VernacularTitle:抗菌-抗炎双功能穿龙薯蓣天然产物靶向调节蛋白质翻译后修饰的活性评价及机制研究
Author: Ru-xu SHEN ¹ ; Zi-chen YE ² ; Jia-qi ZHAO ¹ ; Qian ZHANG ³ ; Hai-feng TANG ³ ; Di QU ⁴
Author Information

1. School of Life Sciences, Liaoning University, Shenyang
2. Department of Health Service, Medical Service Training Base, Air Force Medical University, Xi'an
3. Department of Chinese Materia Medica and Natural Medicines, School of Pharmacy, Air Force Medical University, Xi'an
4. Department of Clinical Pharmacy, General Hospital of Western Theater Command, Chengdu; Pancreatic Injury and Repair Key Laboratory of Sichuan Province, General Hospital of Western Theater Command, Chengdu
Publication Type:Research Article
Keywords: natural product; italic>Dioscorea nipponica Rhizoma; antibacterial and anti-inflammatory; sepsis; target prediction; protein post-translational modification
From: Acta Pharmaceutica Sinica 2024;59(11):2981-2989
CountryChina
Language:Chinese
Abstract: The phenomenon of bacterial drug resistance is becoming more and more serious.
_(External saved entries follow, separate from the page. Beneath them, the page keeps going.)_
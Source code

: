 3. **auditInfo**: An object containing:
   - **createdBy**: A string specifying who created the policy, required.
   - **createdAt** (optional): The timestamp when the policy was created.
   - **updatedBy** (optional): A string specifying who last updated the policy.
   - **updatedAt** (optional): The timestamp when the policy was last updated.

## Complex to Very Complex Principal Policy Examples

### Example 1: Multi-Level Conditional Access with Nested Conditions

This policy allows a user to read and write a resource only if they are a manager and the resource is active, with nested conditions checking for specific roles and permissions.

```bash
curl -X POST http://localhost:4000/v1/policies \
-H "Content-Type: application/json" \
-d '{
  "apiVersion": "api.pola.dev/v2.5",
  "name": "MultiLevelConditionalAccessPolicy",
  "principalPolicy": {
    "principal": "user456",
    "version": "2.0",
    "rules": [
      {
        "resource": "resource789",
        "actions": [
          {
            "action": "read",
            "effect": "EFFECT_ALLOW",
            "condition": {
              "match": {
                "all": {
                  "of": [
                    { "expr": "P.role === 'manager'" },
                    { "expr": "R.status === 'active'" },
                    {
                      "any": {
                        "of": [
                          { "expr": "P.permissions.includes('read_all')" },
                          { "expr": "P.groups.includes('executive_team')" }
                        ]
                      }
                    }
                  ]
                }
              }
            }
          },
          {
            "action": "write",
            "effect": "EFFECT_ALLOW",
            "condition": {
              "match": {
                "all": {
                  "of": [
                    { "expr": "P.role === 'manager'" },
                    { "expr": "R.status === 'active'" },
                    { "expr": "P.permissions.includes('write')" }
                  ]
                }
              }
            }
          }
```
Natural products, as an important resource for drug discovery, can play a role by regulating protein post-translational modifications related to bacterial infection and inflammatory responses. This provides a valuable compound library for the research and development of new antibacterial drugs. In this present research, dioscin and diosgenin were isolated and identified from Dioscorea nipponica Rhizoma, which both exhibited antibacterial activities, with stronger inhibitory on Gram-positive bacteria (G⁺) than Gram-negative bacteria (G^-). Compared these two compounds, diosgenin showed stronger antibacterial activity than dioscin. In vivo experiments confirmed that diosgenin provided better protection against MRSA-induced sepsis in mice compared to dioscin, which could significantly improve survival rates, reduce bacterial colony counts in infected organs, alleviate pathological damage, and decrease inflammatory cytokine levels in mice. The in vivo study was approved by the Animal Ethics Committee of the PLA Air Force Military Medical University (Grant No. 20230188). Network pharmacology results also revealed that diosgenin could target inflammatory pathways, exerting dual antibacterial and anti-inflammatory activities during bacterial infection therapy.